Who Belongs in the Frame?

Christian Tasso, an award-winning photographer, travels the world meeting men, women, children, and elderly people living with different forms of disability.
Who Belongs in the Frame?

«I can feel the parts of the engine and understand what's wrong with the motors just by listening to their sounds. That helps me do good work.» We're in Trinidad, Cuba, 2016. A mechanic smiles over the hood of a parked car, lined with trees. Besides his work clothes, the man wears dark glasses—protection not just from the sun. His right arm rests on a white cane.

Kampong Cham, Cambodia, 2016. Here, a mother and son sit on the floor, probably in their home. The woman holds her child, who has a disability, her gaze steady—full of dignity and awareness—fixed on the camera. "My son will grow up at home, in his community," she says.

«Every day I go out to sea.» A man in Manzanillo, Cuba again in 2016, sits in a boat preparing to fish. He's lost in thought, maybe thinking about the day's catch or the young people in his village, traditions slowly crumbling under the weight of advancing modernity. The man, in a white shirt and striped shorts, has one arm. He calls to mind Hemingway's fisherman.

These are three of the stories that emerge from ninety black-and-white photographs—each accompanied by a caption—taken by Christian Tasso and collected in his book Nessuno escluso (Rome, Contrasto, 2021). It's the fruit of an artistic project that began in 2009, and it approaches disability without stereotypes, without sentimentality, without pretense or decoration.

This award-winning photographer travels the world—Italy, Ecuador, Romania, Nepal, Germany, Albania, Cuba, Mongolia, India, Iceland, Switzerland, Kenya, Cambodia—and meets men, women, children, and elderly people living with different forms of disability. Disability shapes their identity, yes, but it does not consume it. His powerful photographs show this clearly. His subjects go about their daily lives, pursue their ambitions, and above all participate in their communities. Tasso himself explains: «With my work, I wanted to challenge the lazy way we see things. When we talk about disability, we all focus on the traits that make the person we're looking at "different." But I did the opposite—without forcing it, without denying anything, but keeping the focus on the truth: the person, front and center. Each person with their own qualities, and each one valued for the chance to show us who they are, far from the stereotypes that so often become filters we can't escape.»

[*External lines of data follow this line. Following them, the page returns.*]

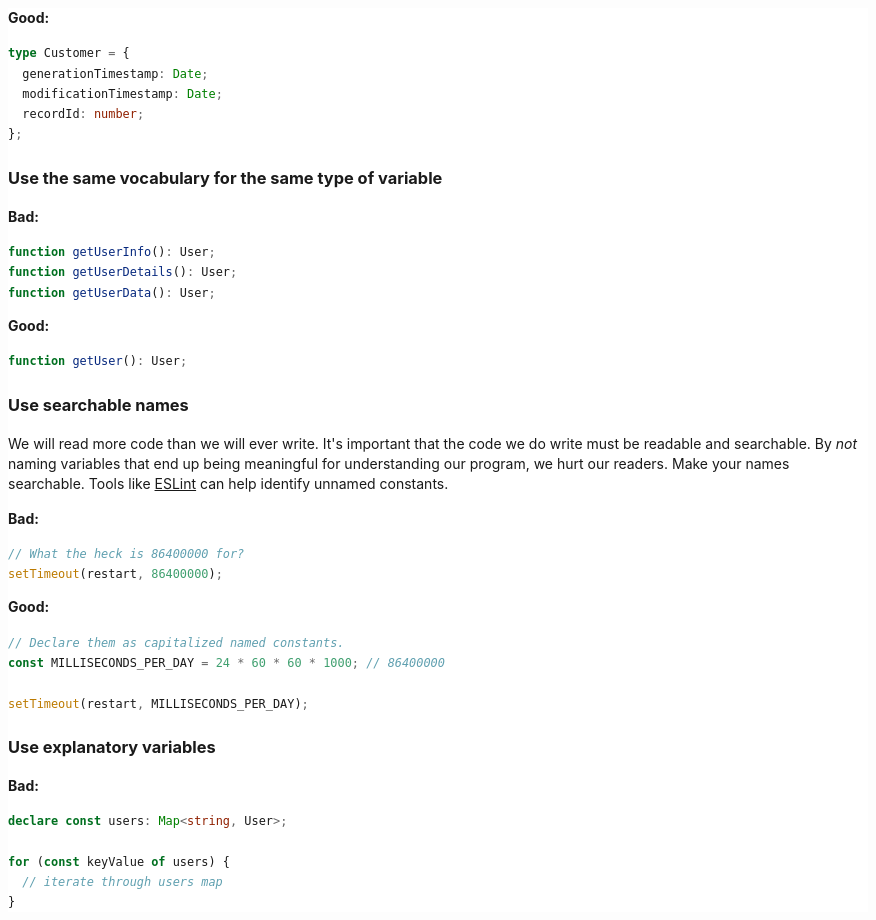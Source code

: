**Good:**

```ts
type Customer = {
  generationTimestamp: Date;
  modificationTimestamp: Date;
  recordId: number;
};
```

### Use the same vocabulary for the same type of variable

**Bad:**

```ts
function getUserInfo(): User;
function getUserDetails(): User;
function getUserData(): User;
```

**Good:**

```ts
function getUser(): User;
```

### Use searchable names

We will read more code than we will ever write. It's important that the code we do write must be readable and searchable. By _not_ naming variables that end up being meaningful for understanding our program, we hurt our readers. Make your names searchable. Tools like [ESLint](https://typescript-eslint.io/) can help identify unnamed constants.

**Bad:**

```ts
// What the heck is 86400000 for?
setTimeout(restart, 86400000);
```

**Good:**

```ts
// Declare them as capitalized named constants.
const MILLISECONDS_PER_DAY = 24 * 60 * 60 * 1000; // 86400000

setTimeout(restart, MILLISECONDS_PER_DAY);
```

### Use explanatory variables

**Bad:**

```ts
declare const users: Map<string, User>;

for (const keyValue of users) {
  // iterate through users map
}
```
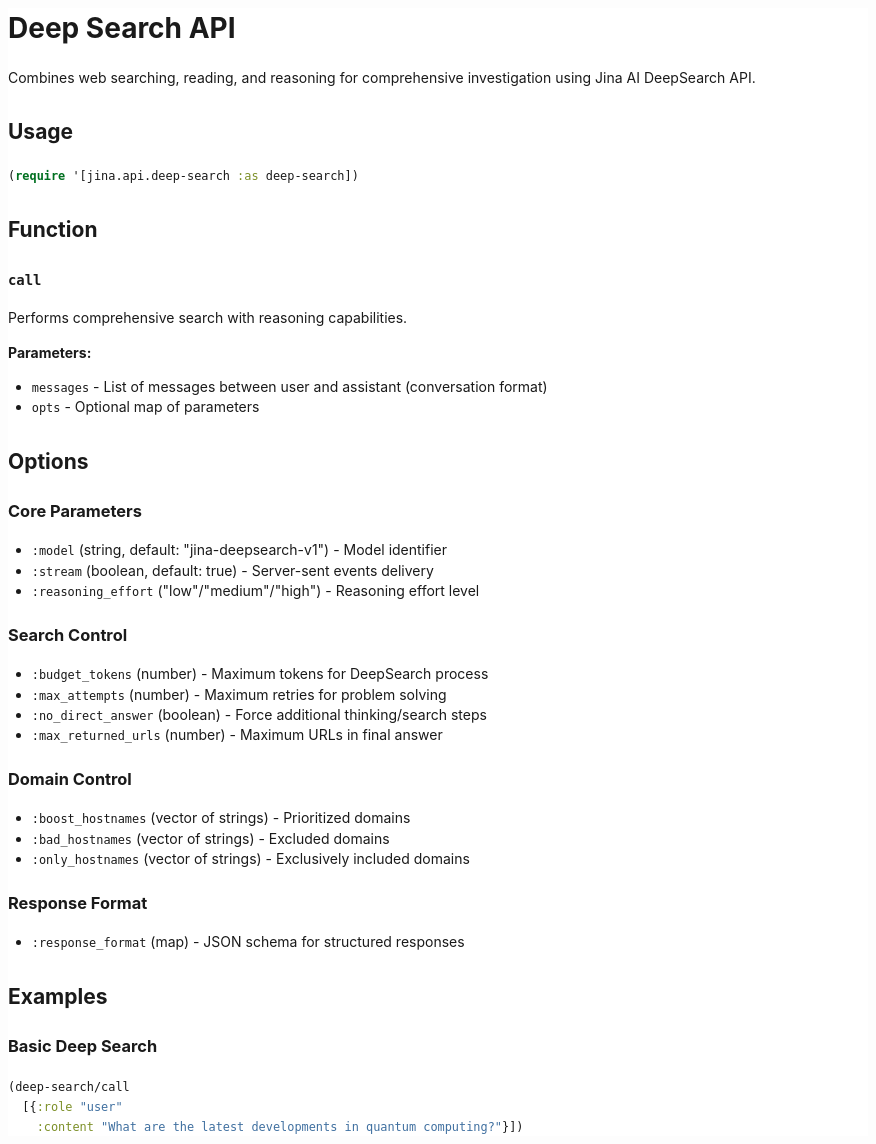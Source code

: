 # Deep Search API

Combines web searching, reading, and reasoning for comprehensive investigation using Jina AI DeepSearch API.

## Usage

```clojure
(require '[jina.api.deep-search :as deep-search])
```

## Function

### `call`

Performs comprehensive search with reasoning capabilities.

**Parameters:**
- `messages` - List of messages between user and assistant (conversation format)
- `opts` - Optional map of parameters

## Options

### Core Parameters
- `:model` (string, default: "jina-deepsearch-v1") - Model identifier
- `:stream` (boolean, default: true) - Server-sent events delivery
- `:reasoning_effort` ("low"/"medium"/"high") - Reasoning effort level

### Search Control
- `:budget_tokens` (number) - Maximum tokens for DeepSearch process
- `:max_attempts` (number) - Maximum retries for problem solving
- `:no_direct_answer` (boolean) - Force additional thinking/search steps
- `:max_returned_urls` (number) - Maximum URLs in final answer

### Domain Control
- `:boost_hostnames` (vector of strings) - Prioritized domains
- `:bad_hostnames` (vector of strings) - Excluded domains  
- `:only_hostnames` (vector of strings) - Exclusively included domains

### Response Format
- `:response_format` (map) - JSON schema for structured responses

## Examples

### Basic Deep Search

```clojure
(deep-search/call 
  [{:role "user" 
    :content "What are the latest developments in quantum computing?"}])
```

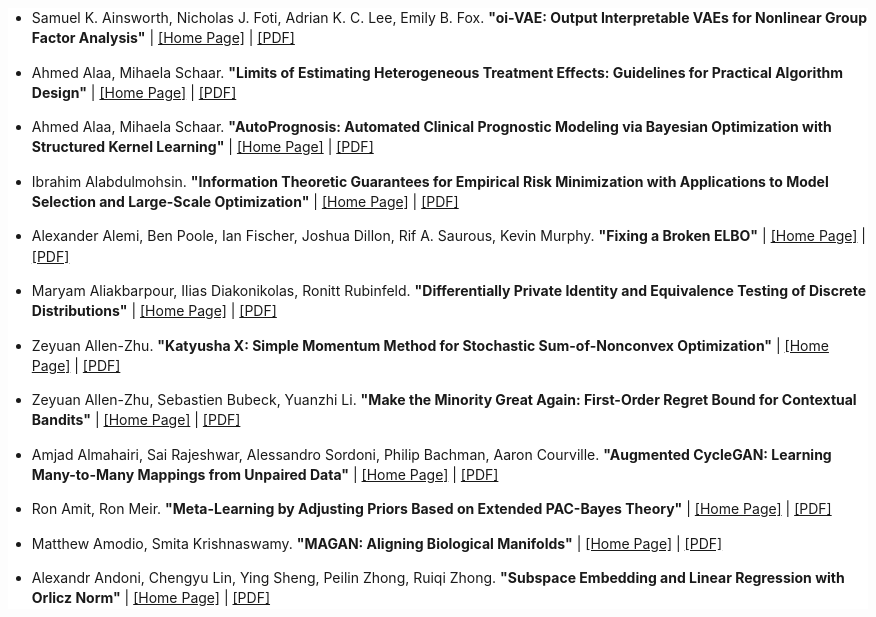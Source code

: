 
- Samuel K. Ainsworth, Nicholas J. Foti, Adrian K. C. Lee, Emily B. Fox. **"oi-VAE: Output Interpretable VAEs for Nonlinear Group Factor Analysis"** | [[Home Page]](https://proceedings.mlr.press/v80/ainsworth18a.html) | [[PDF]](http://proceedings.mlr.press/v80/ainsworth18a/ainsworth18a.pdf) 


- Ahmed Alaa, Mihaela Schaar. **"Limits of Estimating Heterogeneous Treatment Effects: Guidelines for Practical Algorithm Design"** | [[Home Page]](https://proceedings.mlr.press/v80/alaa18a.html) | [[PDF]](http://proceedings.mlr.press/v80/alaa18a/alaa18a.pdf) 


- Ahmed Alaa, Mihaela Schaar. **"AutoPrognosis: Automated Clinical Prognostic Modeling via Bayesian Optimization with Structured Kernel Learning"** | [[Home Page]](https://proceedings.mlr.press/v80/alaa18b.html) | [[PDF]](http://proceedings.mlr.press/v80/alaa18b/alaa18b.pdf) 


- Ibrahim Alabdulmohsin. **"Information Theoretic Guarantees for Empirical Risk Minimization with Applications to Model Selection and Large-Scale Optimization"** | [[Home Page]](https://proceedings.mlr.press/v80/alabdulmohsin18a.html) | [[PDF]](http://proceedings.mlr.press/v80/alabdulmohsin18a/alabdulmohsin18a.pdf) 


- Alexander Alemi, Ben Poole, Ian Fischer, Joshua Dillon, Rif A. Saurous, Kevin Murphy. **"Fixing a Broken ELBO"** | [[Home Page]](https://proceedings.mlr.press/v80/alemi18a.html) | [[PDF]](http://proceedings.mlr.press/v80/alemi18a/alemi18a.pdf) 


- Maryam Aliakbarpour, Ilias Diakonikolas, Ronitt Rubinfeld. **"Differentially Private Identity and Equivalence Testing of Discrete Distributions"** | [[Home Page]](https://proceedings.mlr.press/v80/aliakbarpour18a.html) | [[PDF]](http://proceedings.mlr.press/v80/aliakbarpour18a/aliakbarpour18a.pdf) 


- Zeyuan Allen-Zhu. **"Katyusha X: Simple Momentum Method for Stochastic Sum-of-Nonconvex Optimization"** | [[Home Page]](https://proceedings.mlr.press/v80/allen-zhu18a.html) | [[PDF]](http://proceedings.mlr.press/v80/allen-zhu18a/allen-zhu18a.pdf) 


- Zeyuan Allen-Zhu, Sebastien Bubeck, Yuanzhi Li. **"Make the Minority Great Again: First-Order Regret Bound for Contextual Bandits"** | [[Home Page]](https://proceedings.mlr.press/v80/allen-zhu18b.html) | [[PDF]](http://proceedings.mlr.press/v80/allen-zhu18b/allen-zhu18b.pdf) 


- Amjad Almahairi, Sai Rajeshwar, Alessandro Sordoni, Philip Bachman, Aaron Courville. **"Augmented CycleGAN: Learning Many-to-Many Mappings from Unpaired Data"** | [[Home Page]](https://proceedings.mlr.press/v80/almahairi18a.html) | [[PDF]](http://proceedings.mlr.press/v80/almahairi18a/almahairi18a.pdf) 


- Ron Amit, Ron Meir. **"Meta-Learning by Adjusting Priors Based on Extended PAC-Bayes Theory"** | [[Home Page]](https://proceedings.mlr.press/v80/amit18a.html) | [[PDF]](http://proceedings.mlr.press/v80/amit18a/amit18a.pdf) 


- Matthew Amodio, Smita Krishnaswamy. **"MAGAN: Aligning Biological Manifolds"** | [[Home Page]](https://proceedings.mlr.press/v80/amodio18a.html) | [[PDF]](http://proceedings.mlr.press/v80/amodio18a/amodio18a.pdf) 


- Alexandr Andoni, Chengyu Lin, Ying Sheng, Peilin Zhong, Ruiqi Zhong. **"Subspace Embedding and Linear Regression with Orlicz Norm"** | [[Home Page]](https://proceedings.mlr.press/v80/andoni18a.html) | [[PDF]](http://proceedings.mlr.press/v80/andoni18a/andoni18a.pdf)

Flipping through this beautiful book, you meet a boy in a wheelchair in Kenya, laughing surrounded by his many friends. You see a young couple from Nepal—she pregnant with their first child in 2015, he using a white cane, seeming to carry the memory of the earthquake that destroyed their home, yet not losing hope. There's a blind man working behind the bar in Albania, serving beer to customers. People on horseback. People kissing or embracing a friend or family member. «Active individuals» who, through the particularities of their lives, enrich and honor the world around them.

Through Tasso's photographs, we hear from a humanity that radiates pride in its gaze and posture. People «aware—as Alessandra Mauro writes in the book's introduction—of who they are and what their body is» and who seem to say to the photographer, and to us watching from a distance, «Look at me. This is who I am. Here. Now.» There is nothing to be ashamed of. There is no war happening with the body. A gallery where no one is left out—«where each person will have their place in the community»—«seen by eyes that know how to look» with respect and empathy. And «everyone chose freely how and where to be photographed.»

The photographs are prefaced by a reflection from Giuseppe Pontiggia (from his book Nati due volte), and fourteen of the images in the volume are made accessible to blind and low-vision people with audio description and soundscapes. Simplified text is available on www.contrastobooks.com to support people of all ages with language or cognitive difficulties. This is essential work.

Enrica Riera

Enrica Riera

A daughter of the '90s, whose only quirk is to point out that she shares the same day and month of birth with Grace Kelly. After earning a degree in law in Rome with a thesis on the "residues of…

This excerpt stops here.